(Stored data)
***

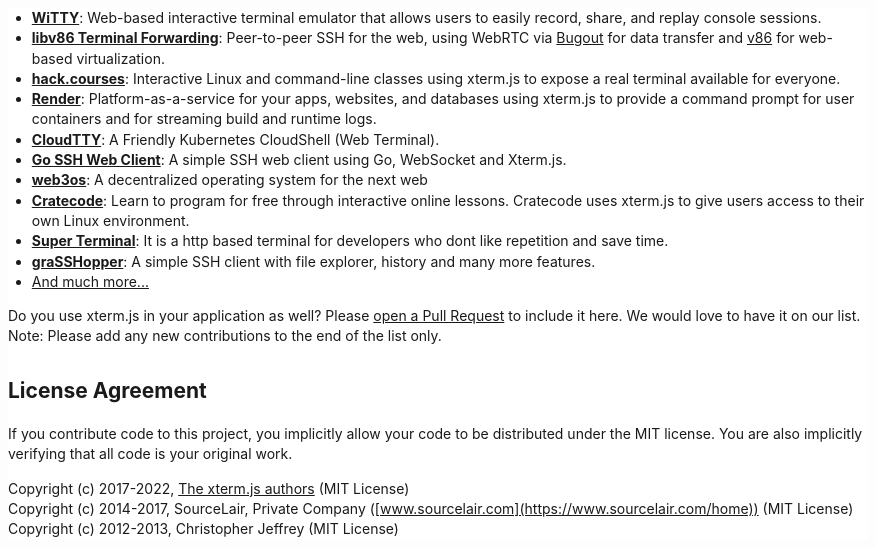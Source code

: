- [**WiTTY**](https://github.com/syssecfsu/witty): Web-based interactive terminal emulator that allows users to easily record, share, and replay console sessions.
- [**libv86 Terminal Forwarding**](https://github.com/hello-smile6/libv86-terminal-forwarding): Peer-to-peer SSH for the web, using WebRTC via [Bugout](https://github.com/chr15m/bugout) for data transfer and [v86](https://github.com/copy/v86) for web-based virtualization.
- [**hack.courses**](https://hack.courses): Interactive Linux and command-line classes using xterm.js to expose a real terminal available for everyone.
- [**Render**](https://render.com): Platform-as-a-service for your apps, websites, and databases using xterm.js to provide a command prompt for user containers and for streaming build and runtime logs.
- [**CloudTTY**](https://github.com/cloudtty/cloudtty): A Friendly Kubernetes CloudShell (Web Terminal).
- [**Go SSH Web Client**](https://github.com/wuchihsu/go-ssh-web-client): A simple SSH web client using Go, WebSocket and Xterm.js.
- [**web3os**](https://web3os.sh): A decentralized operating system for the next web
- [**Cratecode**](https://cratecode.com): Learn to program for free through interactive online lessons. Cratecode uses xterm.js to give users access to their own Linux environment.
- [**Super Terminal**](https://github.com/bugwheels94/super-terminal): It is a http based terminal for developers who dont like repetition and save time.
- [**graSSHopper**](https://grasshopper.coding.kiwi): A simple SSH client with file explorer, history and many more features.
- [And much more...](https://github.com/xtermjs/xterm.js/network/dependents?package_id=UGFja2FnZS0xNjYzMjc4OQ%3D%3D)

Do you use xterm.js in your application as well? Please [open a Pull Request](https://github.com/sourcelair/xterm.js/pulls) to include it here. We would love to have it on our list. Note: Please add any new contributions to the end of the list only.

## License Agreement

If you contribute code to this project, you implicitly allow your code to be distributed under the MIT license. You are also implicitly verifying that all code is your original work.

Copyright (c) 2017-2022, [The xterm.js authors](https://github.com/xtermjs/xterm.js/graphs/contributors) (MIT License)<br>
Copyright (c) 2014-2017, SourceLair, Private Company ([www.sourcelair.com](https://www.sourcelair.com/home)) (MIT License)<br>
Copyright (c) 2012-2013, Christopher Jeffrey (MIT License)
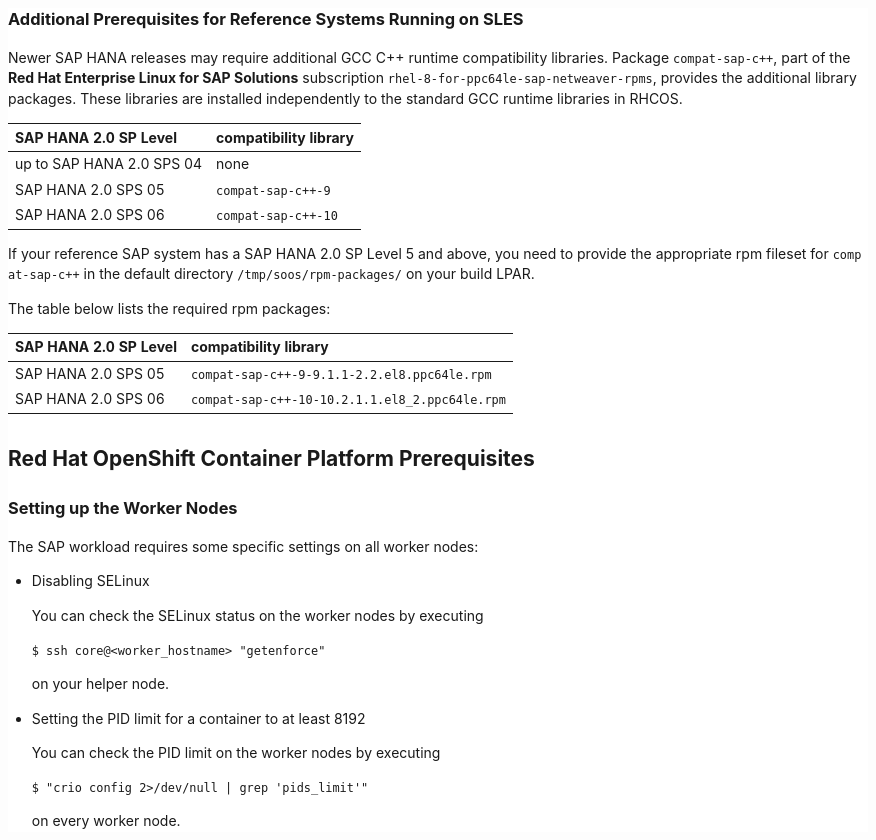 ### Additional Prerequisites for Reference Systems Running on SLES

Newer SAP HANA releases may require additional GCC C++ runtime
compatibility libraries. Package `compat-sap-c++`, part of the  
**Red Hat Enterprise Linux for SAP Solutions** subscription
`rhel-8-for-ppc64le-sap-netweaver-rpms`, provides the additional
library packages. These libraries are installed independently
to the standard GCC runtime libraries in RHCOS.

| SAP HANA 2.0 SP Level | compatibility library |
|:----------------------|:-------------------------------|
| up to SAP HANA 2.0 SPS 04   |none                |
| SAP HANA 2.0 SPS 05   |`compat-sap-c++-9`  |
| SAP HANA 2.0 SPS 06   |`compat-sap-c++-10` |

If your reference SAP system has a SAP HANA 2.0 SP Level 5 and above,
you need to provide the appropriate rpm fileset for `compat-sap-c++`
in the default directory `/tmp/soos/rpm-packages/` on your build
LPAR.

The table below lists the required rpm packages:

| SAP HANA 2.0 SP Level | compatibility library |
|:----------------------|:-------------------------------|
| SAP HANA 2.0 SPS 05   |`compat-sap-c++-9-9.1.1-2.2.el8.ppc64le.rpm`  |
| SAP HANA 2.0 SPS 06   |`compat-sap-c++-10-10.2.1.1.el8_2.ppc64le.rpm` |

## Red Hat OpenShift Container Platform Prerequisites

### Setting up the Worker Nodes

The SAP workload requires some specific settings on all worker nodes:

- Disabling SELinux

  You can check the SELinux status on the worker nodes by executing

  ```shell
  $ ssh core@<worker_hostname> "getenforce"
  ```

  on your helper node.

- Setting the PID limit for a container to at least 8192

  You can check the PID limit on the worker nodes by executing


  ```shell
  $ "crio config 2>/dev/null | grep 'pids_limit'"
  ```

  on every worker node.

***

## [ASSIGNED TASK]
Exact repeats of the lines from the first one in the data through the line containing "replay console sessions." make up the answer. Pictures do not.

## [ANSWER FOR THIS EXERCISE]
Source code

:- [**WiTTY**](https://github.com/syssecfsu/witty): Web-based interactive terminal emulator that allows users to easily record, share, and replay console sessions.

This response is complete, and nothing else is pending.